In cats and dogs, most Opisthorchis felineus infections cause no clinical signs are rather benign. In case of rare massive infection (more than 100 flukes) thickening and even obstruction of the bile ducts has been reported, as well as enteritis, diarrhea, biliary stones and damage to liver and pancreas.

Diagnosis is confirmed through eggs detected in fecal samples. However, egg shedding is intermittent, i.e. false negatives are possible.

Prevention and control of Opisthorchis felineus infections

In endemic regions, the key measure to avoid infection of cats and dogs is to keep them away from eating raw fish and feeding them with well-cooked fish: pickling and freezing is not enough to kill the metacercariae.

Chemical control of Opisthorchis felineus flukes is very unusual, and in most countries there are no pet or livestock anthelmintics with a claim against Opisthorchis felineus flukes. Praziquantel has been used successfully against human opisthorchiasis and it should work in pets as well.

Chemical control of the snails with molluscicides (i.e. snail killers) such as copper sulphatesodium pentachlorophenate, niclosamide, etc. is never an option for controlling cat liver flukes in the environment. It would never be economic and is anyway hopeless and useless, because it is virtually impossible to treat every place where they can survive, and they reproduce extremely quickly. In addition, the use of such molluscicides is not approved in most countries.

There are so far no vaccines against Opisthorchis felineus flukes. To learn more about vaccines against parasites of livestock and pets click here.
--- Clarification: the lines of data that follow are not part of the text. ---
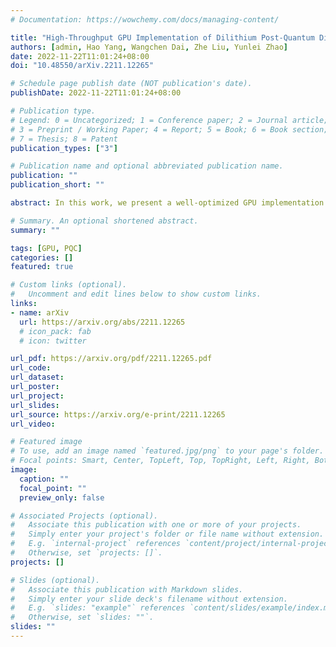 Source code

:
 ```yaml
---
# Documentation: https://wowchemy.com/docs/managing-content/

title: "High-Throughput GPU Implementation of Dilithium Post-Quantum Digital Signature"
authors: [admin, Hao Yang, Wangchen Dai, Zhe Liu, Yunlei Zhao]
date: 2022-11-22T11:01:24+08:00
doi: "10.48550/arXiv.2211.12265"

# Schedule page publish date (NOT publication's date).
publishDate: 2022-11-22T11:01:24+08:00

# Publication type.
# Legend: 0 = Uncategorized; 1 = Conference paper; 2 = Journal article;
# 3 = Preprint / Working Paper; 4 = Report; 5 = Book; 6 = Book section;
# 7 = Thesis; 8 = Patent
publication_types: ["3"]

# Publication name and optional abbreviated publication name.
publication: ""
publication_short: ""

abstract: In this work, we present a well-optimized GPU implementation of Dilithium, one of the NIST post-quantum standard digital signature algorithms. We focus on warp-level design and exploit several strategies to improve performance, including memory pool, kernel fusing, batching, streaming, etc. All the above efforts lead to an efficient and high-throughput solution. We profile on both desktop and server-grade GPUs, and achieve up to 57.7$\times$, 93.0$\times$, and 63.1$\times$ higher throughput on RTX 3090Ti for key generation, signing, and verification, respectively, compared to single-thread CPU. Additionally, we study the performance in real-world applications to demonstrate the effectiveness and applicability of our solution.

# Summary. An optional shortened abstract.
summary: ""

tags: [GPU, PQC]
categories: []
featured: true

# Custom links (optional).
#   Uncomment and edit lines below to show custom links.
links:
- name: arXiv
  url: https://arxiv.org/abs/2211.12265
  # icon_pack: fab
  # icon: twitter

url_pdf: https://arxiv.org/pdf/2211.12265.pdf
url_code:
url_dataset:
url_poster:
url_project:
url_slides:
url_source: https://arxiv.org/e-print/2211.12265
url_video:

# Featured image
# To use, add an image named `featured.jpg/png` to your page's folder. 
# Focal points: Smart, Center, TopLeft, Top, TopRight, Left, Right, BottomLeft, Bottom, BottomRight.
image:
  caption: ""
  focal_point: ""
  preview_only: false

# Associated Projects (optional).
#   Associate this publication with one or more of your projects.
#   Simply enter your project's folder or file name without extension.
#   E.g. `internal-project` references `content/project/internal-project/index.md`.
#   Otherwise, set `projects: []`.
projects: []

# Slides (optional).
#   Associate this publication with Markdown slides.
#   Simply enter your slide deck's filename without extension.
#   E.g. `slides: "example"` references `content/slides/example/index.md`.
#   Otherwise, set `slides: ""`.
slides: ""
---
```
Biological control of Opisthorchis felineus flukes (i.e. using their natural enemies) is so far not feasible.

You may be interested in an article in this site on medicinal plants against external and internal parasites.

Ask your veterinary doctor! If available, follow more specific national or regional recommendations for Opisthorchis felineus control.


Resistance of Opisthorchis felineus to anthelmintics

So far there are no reports on resistance of Opisthorchis felineus flukes to anthelmintics.

This means that if an anthelmintic fails to achieve the expected efficacy, chance is very high that it not due to resistance. Either the product was used incorrectly, or the product was unsuited for the control of Opisthorchis felineus. Incorrect use is the most frequent reason for failure of antiparasitic drugs.